The Value of a Single-Vendor SASE Service
As the marketplace for SASE products and services evolves, organizations can procure solutions from multiple providers or choose to work with a single SASE provider, which can offer significant benefits.
- Reduced complexity. With SASE applications from a single provider, security teams can eliminate the complexity and shortcomings of managing, coordinating and integrating individual point solutions from multiple vendors.
- Greater visibility. Single-vendor SASE services increase visibility by providing a unified solution administrators can manage, maintain and update from a central console.
- Enhanced user experiences. With a single-vendor approach, organizations can count on a more predictable user experience across all environments and locations.
- Simpler policy enforcement. Single-vendor SASE improves security posture by enabling teams to establish, manage and enforce security policies and access control from a single console.
Forcepoint: A Data-First SASE Service
Providing market-leading solutions to protect the modern enterprise, Forcepoint offers a data-first SASE service that combines SASE control and protection with industry-leading data security.
Forcepoint enhances SASE’s identity-centric security by collecting contextual information from sources throughout the IT environment and dynamically calculating risk for each user through an automated behavioral intelligence system. With Forcepoint’s SASE technology, security teams can:
- Discover data everywhere – on-premises or in the cloud – and classify it by applying tags.

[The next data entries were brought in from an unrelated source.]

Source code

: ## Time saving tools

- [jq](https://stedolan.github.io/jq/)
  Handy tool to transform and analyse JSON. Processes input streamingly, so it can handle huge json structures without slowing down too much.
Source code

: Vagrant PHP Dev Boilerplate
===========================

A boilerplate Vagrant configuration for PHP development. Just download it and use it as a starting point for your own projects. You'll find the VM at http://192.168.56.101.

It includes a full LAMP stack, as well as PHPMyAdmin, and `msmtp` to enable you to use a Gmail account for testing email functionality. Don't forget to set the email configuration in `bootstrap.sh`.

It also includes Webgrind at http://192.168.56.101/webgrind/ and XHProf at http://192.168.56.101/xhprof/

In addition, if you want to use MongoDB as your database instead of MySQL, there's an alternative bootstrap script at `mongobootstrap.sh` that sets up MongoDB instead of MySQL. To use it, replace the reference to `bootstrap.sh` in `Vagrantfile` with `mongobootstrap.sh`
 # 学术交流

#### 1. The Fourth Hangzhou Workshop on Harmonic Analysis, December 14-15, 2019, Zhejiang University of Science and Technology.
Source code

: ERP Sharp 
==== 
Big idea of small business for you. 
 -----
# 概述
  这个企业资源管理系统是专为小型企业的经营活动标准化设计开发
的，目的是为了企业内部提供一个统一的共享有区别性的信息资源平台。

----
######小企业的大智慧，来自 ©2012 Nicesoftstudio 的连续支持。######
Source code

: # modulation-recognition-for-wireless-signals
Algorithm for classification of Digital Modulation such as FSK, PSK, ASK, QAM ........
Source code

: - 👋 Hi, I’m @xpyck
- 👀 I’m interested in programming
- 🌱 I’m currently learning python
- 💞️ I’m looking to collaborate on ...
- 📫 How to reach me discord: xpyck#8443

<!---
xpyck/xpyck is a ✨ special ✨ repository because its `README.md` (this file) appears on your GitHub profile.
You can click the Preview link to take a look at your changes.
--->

- Leverage advanced detection and forensics like fingerprinting, OCR and machine learning to identify sensitive data.
- Eliminate endpoint sprawl with a unified agent that makes it possible to enforce the same policies in different places.
- Enable behavior-centric, continuous, risk-based enforcement and apply automated personalization of security controls wherever needed.
- Visualize the entire IT environment from a single pane of glass.
- Integrate easily with all solutions in the security stack, from identity providers and device telemetry to SIEM and other tools.